How to complete this task:
What does the data read, word for word, from the line containing "[CardKit](http://ozjs.org/CardKit/)'s view components" through its final line? Give those lines only.

Plain-text document sources:
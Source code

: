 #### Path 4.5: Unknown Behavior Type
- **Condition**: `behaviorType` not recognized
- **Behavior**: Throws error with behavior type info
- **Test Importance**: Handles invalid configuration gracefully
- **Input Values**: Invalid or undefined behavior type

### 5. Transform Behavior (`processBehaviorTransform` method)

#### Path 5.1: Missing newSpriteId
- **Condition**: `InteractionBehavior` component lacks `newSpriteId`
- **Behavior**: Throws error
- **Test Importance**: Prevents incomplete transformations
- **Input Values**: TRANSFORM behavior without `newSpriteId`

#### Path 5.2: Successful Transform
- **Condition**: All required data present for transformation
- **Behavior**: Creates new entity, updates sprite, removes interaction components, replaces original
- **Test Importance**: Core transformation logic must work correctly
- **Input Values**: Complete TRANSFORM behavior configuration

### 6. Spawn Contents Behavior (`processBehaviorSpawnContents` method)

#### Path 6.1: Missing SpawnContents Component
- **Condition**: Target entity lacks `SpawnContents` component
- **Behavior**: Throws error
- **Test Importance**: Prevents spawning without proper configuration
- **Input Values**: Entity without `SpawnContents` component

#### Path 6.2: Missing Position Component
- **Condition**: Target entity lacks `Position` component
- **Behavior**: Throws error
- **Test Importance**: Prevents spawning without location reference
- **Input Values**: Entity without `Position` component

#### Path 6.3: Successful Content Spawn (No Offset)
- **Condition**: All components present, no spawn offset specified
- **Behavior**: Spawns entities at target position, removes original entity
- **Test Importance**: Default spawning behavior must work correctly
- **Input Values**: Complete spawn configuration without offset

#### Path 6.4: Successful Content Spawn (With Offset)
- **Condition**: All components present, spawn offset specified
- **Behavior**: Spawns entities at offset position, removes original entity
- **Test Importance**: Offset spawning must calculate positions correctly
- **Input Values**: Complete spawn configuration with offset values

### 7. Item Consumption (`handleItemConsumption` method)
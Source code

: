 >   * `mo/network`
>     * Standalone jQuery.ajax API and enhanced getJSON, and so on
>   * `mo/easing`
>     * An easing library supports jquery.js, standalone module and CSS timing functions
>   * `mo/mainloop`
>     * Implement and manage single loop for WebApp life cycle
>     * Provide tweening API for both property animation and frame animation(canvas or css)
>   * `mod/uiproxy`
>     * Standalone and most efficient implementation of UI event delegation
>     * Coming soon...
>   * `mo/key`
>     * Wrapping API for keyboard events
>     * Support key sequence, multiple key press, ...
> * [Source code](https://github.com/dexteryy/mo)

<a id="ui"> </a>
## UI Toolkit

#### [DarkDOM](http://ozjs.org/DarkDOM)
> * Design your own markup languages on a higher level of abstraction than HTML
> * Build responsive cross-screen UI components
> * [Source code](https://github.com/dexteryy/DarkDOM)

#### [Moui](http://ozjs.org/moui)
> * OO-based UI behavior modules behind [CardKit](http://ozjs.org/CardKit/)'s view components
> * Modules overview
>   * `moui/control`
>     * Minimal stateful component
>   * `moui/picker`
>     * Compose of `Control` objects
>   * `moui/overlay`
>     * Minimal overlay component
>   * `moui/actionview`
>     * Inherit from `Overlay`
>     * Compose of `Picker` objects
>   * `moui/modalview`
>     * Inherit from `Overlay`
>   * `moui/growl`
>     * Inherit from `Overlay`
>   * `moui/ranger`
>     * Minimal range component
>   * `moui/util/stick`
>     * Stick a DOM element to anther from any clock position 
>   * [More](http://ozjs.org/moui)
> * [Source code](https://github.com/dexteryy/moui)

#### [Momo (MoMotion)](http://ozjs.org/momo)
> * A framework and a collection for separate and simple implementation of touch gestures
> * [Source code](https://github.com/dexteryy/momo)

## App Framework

Solved problem:
> * OO-based UI behavior modules behind [CardKit](http://ozjs.org/CardKit/)'s view components
> * Modules overview
>   * `moui/control`
>     * Minimal stateful component
>   * `moui/picker`
>     * Compose of `Control` objects
>   * `moui/overlay`
>     * Minimal overlay component
>   * `moui/actionview`
>     * Inherit from `Overlay`
>     * Compose of `Picker` objects
>   * `moui/modalview`
>     * Inherit from `Overlay`
>   * `moui/growl`
>     * Inherit from `Overlay`
>   * `moui/ranger`
>     * Minimal range component
>   * `moui/util/stick`
>     * Stick a DOM element to anther from any clock position 
>   * [More](http://ozjs.org/moui)
> * [Source code](https://github.com/dexteryy/moui)

#### [Momo (MoMotion)](http://ozjs.org/momo)
> * A framework and a collection for separate and simple implementation of touch gestures
> * [Source code](https://github.com/dexteryy/momo)

## App Framework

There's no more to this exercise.